- What you need to do -
Leaving out every line that comes before the one containing "market_sentiment_analysis.ipynb", output the rest of the records exactly, the final line included.

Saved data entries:

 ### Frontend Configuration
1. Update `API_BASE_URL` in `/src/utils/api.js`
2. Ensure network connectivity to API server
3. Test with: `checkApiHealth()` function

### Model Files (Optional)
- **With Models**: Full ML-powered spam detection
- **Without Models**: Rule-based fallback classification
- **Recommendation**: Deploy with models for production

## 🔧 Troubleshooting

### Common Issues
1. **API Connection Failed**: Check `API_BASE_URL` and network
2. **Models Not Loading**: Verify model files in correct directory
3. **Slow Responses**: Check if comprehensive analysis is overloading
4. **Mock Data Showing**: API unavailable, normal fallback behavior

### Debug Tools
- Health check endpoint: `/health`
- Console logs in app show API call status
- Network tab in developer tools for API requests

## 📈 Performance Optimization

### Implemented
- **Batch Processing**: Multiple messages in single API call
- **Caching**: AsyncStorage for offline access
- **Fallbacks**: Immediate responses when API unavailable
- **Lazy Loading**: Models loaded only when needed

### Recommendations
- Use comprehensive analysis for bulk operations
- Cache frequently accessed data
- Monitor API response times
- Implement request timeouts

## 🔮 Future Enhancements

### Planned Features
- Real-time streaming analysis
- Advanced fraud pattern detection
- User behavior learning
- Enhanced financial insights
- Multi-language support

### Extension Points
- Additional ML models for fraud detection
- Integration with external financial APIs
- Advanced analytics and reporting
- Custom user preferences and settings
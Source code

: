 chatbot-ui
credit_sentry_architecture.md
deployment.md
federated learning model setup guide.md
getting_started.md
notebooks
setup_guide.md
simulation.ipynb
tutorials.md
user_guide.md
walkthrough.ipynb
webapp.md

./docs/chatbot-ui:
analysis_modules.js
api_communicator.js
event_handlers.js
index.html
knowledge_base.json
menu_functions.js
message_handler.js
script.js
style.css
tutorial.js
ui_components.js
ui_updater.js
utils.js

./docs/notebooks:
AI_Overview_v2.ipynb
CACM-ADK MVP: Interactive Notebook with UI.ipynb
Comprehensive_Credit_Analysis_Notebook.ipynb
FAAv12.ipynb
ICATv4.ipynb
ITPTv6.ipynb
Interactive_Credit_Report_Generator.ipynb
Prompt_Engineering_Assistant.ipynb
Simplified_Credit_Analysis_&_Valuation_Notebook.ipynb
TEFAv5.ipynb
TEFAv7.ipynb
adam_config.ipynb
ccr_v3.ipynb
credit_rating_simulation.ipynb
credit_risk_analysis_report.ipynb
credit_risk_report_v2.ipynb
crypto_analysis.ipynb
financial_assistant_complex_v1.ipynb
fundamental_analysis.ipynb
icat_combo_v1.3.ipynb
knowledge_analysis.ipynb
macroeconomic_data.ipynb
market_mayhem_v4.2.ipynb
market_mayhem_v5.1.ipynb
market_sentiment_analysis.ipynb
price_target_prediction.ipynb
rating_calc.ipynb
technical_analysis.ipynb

- Exercise result -
market_sentiment_analysis.ipynb
price_target_prediction.ipynb
rating_calc.ipynb
technical_analysis.ipynb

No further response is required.